Here, we provide a scheme to verify the successful introduction and proper operation of the CRISPR/Cas system by targeting the endogenous PSY1 gene for vector construction and transformation. Moreover, by microscopic bright-field comparison of the wild type with the PSY1 mutant, if the field of view turns white, the system could prove to be feasible.
4. Putting the system into practical use
According to previous research, scientists have found that algae accumulate more TAGs when they are cultured in deprived conditions such as nutrition deficiency, temperature or light treatment and many researchers have conducted transcriptome analysis towards those deprived treated algae. The most use one is nitrogen deprivation, which play an important role in regulating gene expression and metabolic pathway. Iron is also an essential micronutrient for all organisms and plays an important role in the growth and metabolism of Chlamydomonas reinhardtii. However, research on iron stress in Chlamydomonas reinhardtii is relatively blank. Therefore, we chose conventional stress - nitrogen stress and novel stress - iron stress among various stresses to observe their effects on the growth and lipid production of Chlamydomonas reinhardtii. And we managed to identify several differential expressed genes (Table 1).
Table 1. Potential genes to promote lipid production in the four metabolic pathways.

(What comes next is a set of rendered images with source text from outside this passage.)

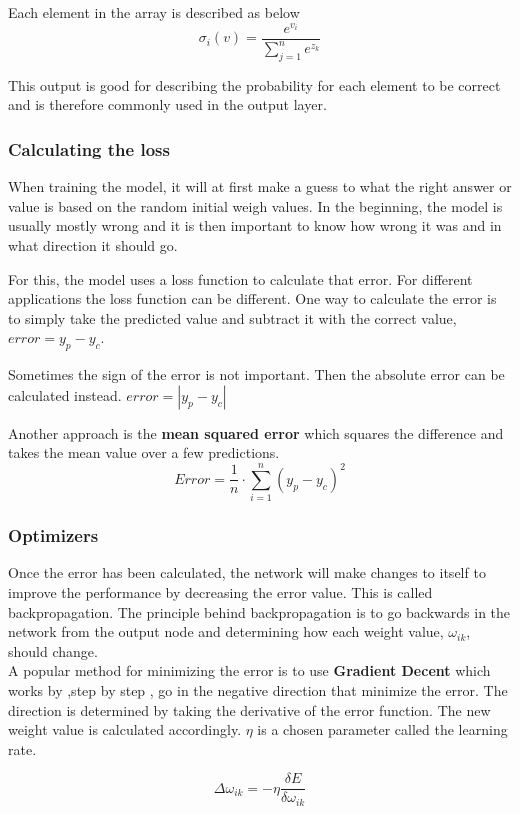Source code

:Each element in the array is described as below
\[ \sigma_i(v) = \frac{e^{v_i}}{\displaystyle\sum_{j=1}^{n} e^{z_k}} \]

This output is good for describing the probability for each element to be correct and is therefore commonly used
in the output layer.

\subsubsection{Calculating the loss}
When training the model, it will at first make a guess to what the right answer or value is based on the random initial weigh values. In the beginning, the model is usually mostly wrong and it is then important to know how wrong it was and in what direction it should go.

For this, the model uses a loss function to calculate that error. For different applications the loss function can be different.
One way to calculate the error is to simply take the predicted value and subtract it with the correct value, $ error = y_p - y_c $.

Sometimes the sign of the error is not important. Then the absolute error can be calculated instead. $error = |y_p - y_c| $

Another approach is the \textbf{mean squared error} which squares the difference and takes the mean value over a few predictions.
\[Error = \frac{1}{n} \cdot \displaystyle\sum_{i=1}^{n} (y_p - y_c)^{2} \]


\subsubsection{Optimizers}
Once the error has been calculated, the network will make changes to itself to improve the performance by decreasing the error value. This is called backpropagation.
The principle behind backpropagation is to go backwards in the network from the output node and determining how each weight value, $ \omega_{ik} $, should change.\\

A popular method for minimizing the error is to use \textbf{Gradient Decent} which works by ,step by step , go in the negative direction that minimize the error.
The direction is determined by taking the derivative of the error function.
The new weight value is calculated accordingly. $\eta$ is a chosen parameter called the learning rate.

\[ \Delta \omega_{ik} = -\eta \frac{\delta E}{\delta \omega_{ik}} \]

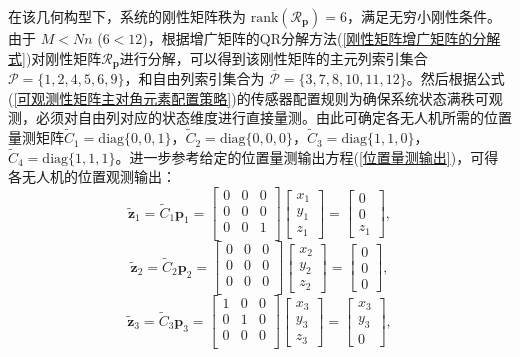 在该几何构型下，系统的刚性矩阵秩为 $\text{rank}(\mathcal{R}_{\mathbf{p}})=6$，满足无穷小刚性条件。由于 $M<Nn$ ($6<12$)，根据增广矩阵的QR分解方法(\ref{刚性矩阵增广矩阵的分解式})对刚性矩阵$\mathcal{R}_{\mathbf{p}}$进行分解，可以得到该刚性矩阵的主元列索引集合 $\mathcal{P}=\{1,2,4,5,6,9\}$，和自由列索引集合为 $\overline{\mathcal{P}}=\{3,7,8,10,11,12\}$。然后根据公式(\ref{可观测性矩阵主对角元素配置策略})的传感器配置规则为确保系统状态满秩可观测，必须对自由列对应的状态维度进行直接量测。由此可确定各无人机所需的位置量测矩阵$\tilde{C}_{1}=\text{diag}\{0,0,1\}$，$\tilde{C}_{2}=\text{diag}\{0,0,0\}$，$\tilde{C}_{3}=\text{diag}\{1,1,0\}$，$\tilde{C}_{4}=\text{diag}\{1,1,1\}$。进一步参考给定的位置量测输出方程(\ref{位置量测输出})，可得各无人机的位置观测输出：
\begin{equation}
	\tilde{\mathbf{z}}_1 = 
	\tilde{C}_{1}\mathbf{p}_{1} = 
	\begin{bmatrix}
		0&0&0 \\
		0&0&0 \\
		0&0&1 \\
	\end{bmatrix}
	\begin{bmatrix}
		x_1 \\ y_1 \\ z_1
	\end{bmatrix} = 
	\begin{bmatrix}
		0 \\ 0 \\ z_1
	\end{bmatrix},
\end{equation}
\begin{equation}
	\tilde{\mathbf{z}}_2 = 
	\tilde{C}_{2}\mathbf{p}_{2} = 
	\begin{bmatrix}
		0&0&0 \\
		0&0&0 \\
		0&0&0 \\
	\end{bmatrix}
	\begin{bmatrix}
		x_2 \\ y_2 \\ z_2
	\end{bmatrix} = 
	\begin{bmatrix}
		0 \\ 0 \\ 0
	\end{bmatrix},
\end{equation}
\begin{equation}
	\tilde{\mathbf{z}}_3 = 
	\tilde{C}_{3}\mathbf{p}_{3} = 
	\begin{bmatrix}
		1&0&0 \\
		0&1&0 \\
		0&0&0 \\
	\end{bmatrix}
	\begin{bmatrix}
		x_3 \\ y_3 \\ z_3
	\end{bmatrix} = 
	\begin{bmatrix}
		x_3 \\ y_3 \\ 0
	\end{bmatrix},
\end{equation}
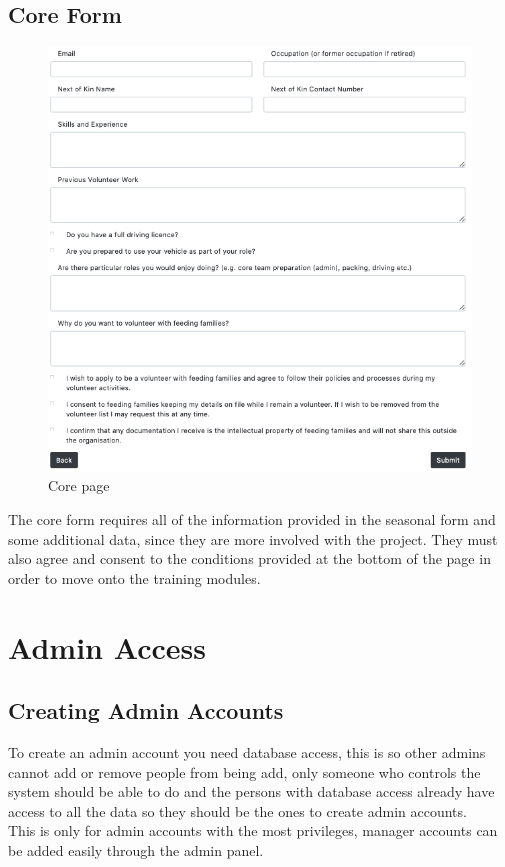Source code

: \documentclass[12pt]{article}
\begin{document}
\newpage
\subsection{Core Form}

\begin{figure}[h]
    \centering
    \hspace*{-2cm}\includegraphics[scale=0.8]{main/coreadditions.png}
    \caption{Core page}
    \label{fig10}
\end{figure}

The core form requires all of the information provided in the seasonal form and some additional data, since they are more involved with the project. They must also agree and consent to the conditions provided at the bottom of the page in order to move onto the training modules.
\newpage
\section{Admin Access} %

\subsection{Creating Admin Accounts}
To create an admin account you need database access, this is so other admins cannot add or remove people from being add, only someone who controls the system should be able to do and the persons with database access already have access to all the data so they should be the ones to create admin accounts.\\
\noindent
This is only for admin accounts with the most privileges, manager accounts can be added easily through the admin panel.\\ 
\end{document}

Now we managed to find some target genes by our own approach but we couldn't neglect the fruits of previous generations so we browsed more than 50 relative papers to observe more important enzymes in algal metabolic pathways that may have huge impacts on TAPs accumulation. From previous research, we selected 7 genes from 5 different pathways as possible target genes and from our transcriptome analysis results we predicted 12 genes as possible targets (Figure 6). We shall knock out each of them using our engineering system and then test these mutants' growth conditions and TAGs accumulations.
Figure 6. The selected genes. The
blue
ones are reported genes and the
green
ones are the genes obtained by using transcriptome analysis.
We planned to continue drawing growth curves as done before, and use Nile red dying, lipid extraction and GC-MS to quantitively and qualitatively analyze TAG and fatty acids accumulation so that we could create engineered algae to produce a large amount of biofuel raw material in a fragmentation tank like a factory.
1. Eslami-Mossallam, B. et al. A kinetic model predicts SpCas9 activity, improves off-target classification, and reveals the physical basis of targeting fidelity. Nature communications 13, 1367, (2022).
2. Greiner, A. et al. Targeting of Photoreceptor Genes in Chlamydomonas reinhardtii via Zinc-Finger Nucleases and CRISPR/Cas9. The Plant cell 29, 2498-2518 (2017).
3. Wase, N., Black, P. & DiRusso, C. Innovations in improving lipid production: Algal chemical genetics. Progress in lipid research 71, 101-123 (2018).